About this exercise
The reply must contain all of the records, unchanged.

---- Dataset excerpts

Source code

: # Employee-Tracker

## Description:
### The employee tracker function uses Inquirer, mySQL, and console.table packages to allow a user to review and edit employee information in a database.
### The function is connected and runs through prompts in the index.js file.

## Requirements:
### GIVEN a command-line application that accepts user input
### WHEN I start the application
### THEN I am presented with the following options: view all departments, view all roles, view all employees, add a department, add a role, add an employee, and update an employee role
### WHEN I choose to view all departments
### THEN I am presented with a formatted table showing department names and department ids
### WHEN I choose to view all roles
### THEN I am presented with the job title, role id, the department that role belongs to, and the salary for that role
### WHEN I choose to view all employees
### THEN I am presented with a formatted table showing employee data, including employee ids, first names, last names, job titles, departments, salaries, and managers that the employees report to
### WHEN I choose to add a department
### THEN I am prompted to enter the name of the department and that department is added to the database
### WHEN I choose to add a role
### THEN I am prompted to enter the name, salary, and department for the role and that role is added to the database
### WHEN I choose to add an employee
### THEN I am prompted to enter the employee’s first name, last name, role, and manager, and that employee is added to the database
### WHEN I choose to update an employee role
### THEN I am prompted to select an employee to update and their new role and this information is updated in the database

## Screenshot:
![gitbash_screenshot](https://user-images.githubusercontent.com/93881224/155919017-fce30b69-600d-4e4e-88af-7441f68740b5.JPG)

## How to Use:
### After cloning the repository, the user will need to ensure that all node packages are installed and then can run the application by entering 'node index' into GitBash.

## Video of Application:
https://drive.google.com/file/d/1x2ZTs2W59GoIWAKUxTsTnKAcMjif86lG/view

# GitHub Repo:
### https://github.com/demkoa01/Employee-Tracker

--------

Answer to this exercise
Source code

: # Employee-Tracker

## Description:
### The employee tracker function uses Inquirer, mySQL, and console.table packages to allow a user to review and edit employee information in a database.
### The function is connected and runs through prompts in the index.js file.

## Requirements:
### GIVEN a command-line application that accepts user input
### WHEN I start the application
### THEN I am presented with the following options: view all departments, view all roles, view all employees, add a department, add a role, add an employee, and update an employee role
### WHEN I choose to view all departments
### THEN I am presented with a formatted table showing department names and department ids
### WHEN I choose to view all roles
### THEN I am presented with the job title, role id, the department that role belongs to, and the salary for that role
### WHEN I choose to view all employees
### THEN I am presented with a formatted table showing employee data, including employee ids, first names, last names, job titles, departments, salaries, and managers that the employees report to
### WHEN I choose to add a department
### THEN I am prompted to enter the name of the department and that department is added to the database
### WHEN I choose to add a role
### THEN I am prompted to enter the name, salary, and department for the role and that role is added to the database
### WHEN I choose to add an employee
### THEN I am prompted to enter the employee’s first name, last name, role, and manager, and that employee is added to the database
### WHEN I choose to update an employee role
### THEN I am prompted to select an employee to update and their new role and this information is updated in the database

## Screenshot:
![gitbash_screenshot](https://user-images.githubusercontent.com/93881224/155919017-fce30b69-600d-4e4e-88af-7441f68740b5.JPG)

## How to Use:
### After cloning the repository, the user will need to ensure that all node packages are installed and then can run the application by entering 'node index' into GitBash.

## Video of Application:
https://drive.google.com/file/d/1x2ZTs2W59GoIWAKUxTsTnKAcMjif86lG/view

# GitHub Repo:
### https://github.com/demkoa01/Employee-Tracker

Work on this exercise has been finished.